Alcuni miei lettori si sono detti titubanti dal leggerla, per paura che Bowie abbia subito stravolgimenti assoluti, forse irriguardosi.
In parte i loro timori sono giustificati.
Tuttavia Bowie è forse il mio cantante maschile preferito, perciò tutto ciò che ho inventato e scritto è solo per amore della narrativa, e per tributarli la mia ammirazione, nell’unico modo in cui uno scrittore può farlo: con la fantasia. Tra l’altro, non si tratta nemmeno di una fantasia assoluta. Per questo ho scritto una postfazione del racconto in cui spiego più o meno come nasce l’idea del Führer Bianco, il nemico giurato del Patto di Varsavia.

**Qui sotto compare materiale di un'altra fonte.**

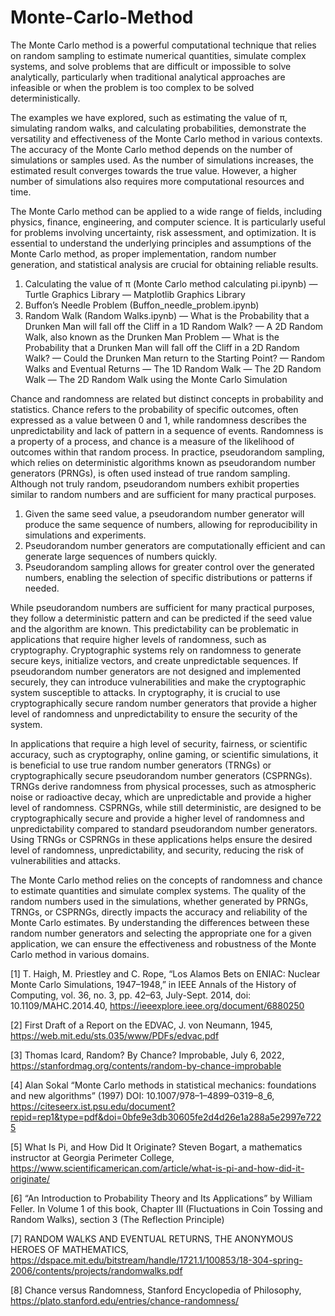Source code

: # Monte-Carlo-Method

The Monte Carlo method is a powerful computational technique that relies on random sampling to estimate numerical quantities, simulate complex systems, and solve problems that are difficult or impossible to solve analytically, particularly when traditional analytical approaches are infeasible or when the problem is too complex to be solved deterministically.

The examples we have explored, such as estimating the value of π, simulating random walks, and calculating probabilities, demonstrate the versatility and effectiveness of the Monte Carlo method in various contexts. The accuracy of the Monte Carlo method depends on the number of simulations or samples used. As the number of simulations increases, the estimated result converges towards the true value. However, a higher number of simulations also requires more computational resources and time.

The Monte Carlo method can be applied to a wide range of fields, including physics, finance, engineering, and computer science. It is particularly useful for problems involving uncertainty, risk assessment, and optimization. It is essential to understand the underlying principles and assumptions of the Monte Carlo method, as proper implementation, random number generation, and statistical analysis are crucial for obtaining reliable results.

1. Calculating the value of π (Monte Carlo method calculating pi.ipynb)
   — Turtle Graphics Library
   — Matplotlib Graphics Library
2. Buffon’s Needle Problem (Buffon_needle_problem.ipynb)
3. Random Walk (Random Walks.ipynb)
   — What is the Probability that a Drunken Man will fall off the Cliff in a 1D Random Walk?
   — A 2D Random Walk, also known as the Drunken Man Problem
   — What is the Probability that a Drunken Man will fall off the Cliff in a 2D Random Walk?
   — Could the Drunken Man return to the Starting Point?
     — Random Walks and Eventual Returns
     — The 1D Random Walk
     — The 2D Random Walk
     — The 2D Random Walk using the Monte Carlo Simulation

Chance and randomness are related but distinct concepts in probability and statistics. Chance refers to the probability of specific outcomes, often expressed as a value between 0 and 1, while randomness describes the unpredictability and lack of pattern in a sequence of events. Randomness is a property of a process, and chance is a measure of the likelihood of outcomes within that random process. In practice, pseudorandom sampling, which relies on deterministic algorithms known as pseudorandom number generators (PRNGs), is often used instead of true random sampling. Although not truly random, pseudorandom numbers exhibit properties similar to random numbers and are sufficient for many practical purposes.

   1. Given the same seed value, a pseudorandom number generator will produce the same sequence of numbers, allowing for reproducibility in simulations and experiments.
   2. Pseudorandom number generators are computationally efficient and can generate large sequences of numbers quickly.
   3. Pseudorandom sampling allows for greater control over the generated numbers, enabling the selection of specific distributions or patterns if needed.

While pseudorandom numbers are sufficient for many practical purposes, they follow a deterministic pattern and can be predicted if the seed value and the algorithm are known. This predictability can be problematic in applications that require higher levels of randomness, such as cryptography. Cryptographic systems rely on randomness to generate secure keys, initialize vectors, and create unpredictable sequences. If pseudorandom number generators are not designed and implemented securely, they can introduce vulnerabilities and make the cryptographic system susceptible to attacks. In cryptography, it is crucial to use cryptographically secure random number generators that provide a higher level of randomness and unpredictability to ensure the security of the system.

In applications that require a high level of security, fairness, or scientific accuracy, such as cryptography, online gaming, or scientific simulations, it is beneficial to use true random number generators (TRNGs) or cryptographically secure pseudorandom number generators (CSPRNGs). TRNGs derive randomness from physical processes, such as atmospheric noise or radioactive decay, which are unpredictable and provide a higher level of randomness. CSPRNGs, while still deterministic, are designed to be cryptographically secure and provide a higher level of randomness and unpredictability compared to standard pseudorandom number generators. Using TRNGs or CSPRNGs in these applications helps ensure the desired level of randomness, unpredictability, and security, reducing the risk of vulnerabilities and attacks.

The Monte Carlo method relies on the concepts of randomness and chance to estimate quantities and simulate complex systems. The quality of the random numbers used in the simulations, whether generated by PRNGs, TRNGs, or CSPRNGs, directly impacts the accuracy and reliability of the Monte Carlo estimates. By understanding the differences between these random number generators and selecting the appropriate one for a given application, we can ensure the effectiveness and robustness of the Monte Carlo method in various domains.

[1] T. Haigh, M. Priestley and C. Rope, “Los Alamos Bets on ENIAC: Nuclear Monte Carlo Simulations, 1947–1948,” in IEEE Annals of the History of Computing, vol. 36, no. 3, pp. 42–63, July-Sept. 2014, doi: 10.1109/MAHC.2014.40, https://ieeexplore.ieee.org/document/6880250

[2] First Draft of a Report on the EDVAC, J. von Neumann, 1945, https://web.mit.edu/sts.035/www/PDFs/edvac.pdf

[3] Thomas Icard, Random? By Chance? Improbable, July 6, 2022, https://stanfordmag.org/contents/random-by-chance-improbable

[4] Alan Sokal “Monte Carlo methods in statistical mechanics: foundations and new algorithms” (1997) DOI: 10.1007/978–1–4899–0319–8_6, https://citeseerx.ist.psu.edu/document?repid=rep1&type=pdf&doi=0bfe9e3db30605fe2d4d26e1a288a5e2997e7225

[5] What Is Pi, and How Did It Originate? Steven Bogart, a mathematics instructor at Georgia Perimeter College, https://www.scientificamerican.com/article/what-is-pi-and-how-did-it-originate/

[6] “An Introduction to Probability Theory and Its Applications” by William Feller. In Volume 1 of this book, Chapter III (Fluctuations in Coin Tossing and Random Walks), section 3 (The Reflection Principle)

[7] RANDOM WALKS AND EVENTUAL RETURNS, THE ANONYMOUS HEROES OF MATHEMATICS, https://dspace.mit.edu/bitstream/handle/1721.1/100853/18-304-spring-2006/contents/projects/randomwalks.pdf

[8] Chance versus Randomness, Stanford Encyclopedia of Philosophy, https://plato.stanford.edu/entries/chance-randomness/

Ve la riporto integralmente, avvisandovi però che proseguendo la lettura potreste incorrere in qualche piccolo spoiler.
Come nasce il Führer Bianco
Lo spunto del racconto nasce da una vecchia e chiacchierata diceria su David Bowie (che, per inciso, è uno dei miei artisti preferiti di sempre). Questa leggenda metropolitana lo vuole come un appassionato di nazismo e in particolare di misticismo nazista.
Il tutto nasce da un’effettiva infatuazione giovanile di Bowie per certe tematiche tipiche di Friedrich Nietzsche, per la magia e per il concetto di superuomo. Infatuazione che andò presto a tangere il nazionalsocialismo. Un accostamento pericoloso, che per qualche tempo David usò come provocazione o pretesto per far parlare della sua arte.
Come recita con una certa precisione il suo profilo su Wikipedia Italia:
Nel periodo delle sessioni per l’album Station to Station, Bowie si immerse in intense letture su Hitler e la storia del Terzo Reich. Iniziò quindi a definire il proprio nuovo personaggio, The Thin White Duke, come una sorta di “vero ariano fascista” e a rilasciare dichiarazioni alla stampa in cui prevedeva l’imminente avvento di un nuovo regime fascista in Inghilterra. Nel maggio 1976 vi fu l’incidente alla Victoria Station, dove fu fotografato nel gesto di fare un saluto nazista rivolto alla folla, circostanza che Bowie smentì. A posteriori avrebbe affermato di essere stato affascinato dal lato puramente teatrale ed esoterico del nazismo, considerando il suo approccio politico dell’epoca “molto immaturo”.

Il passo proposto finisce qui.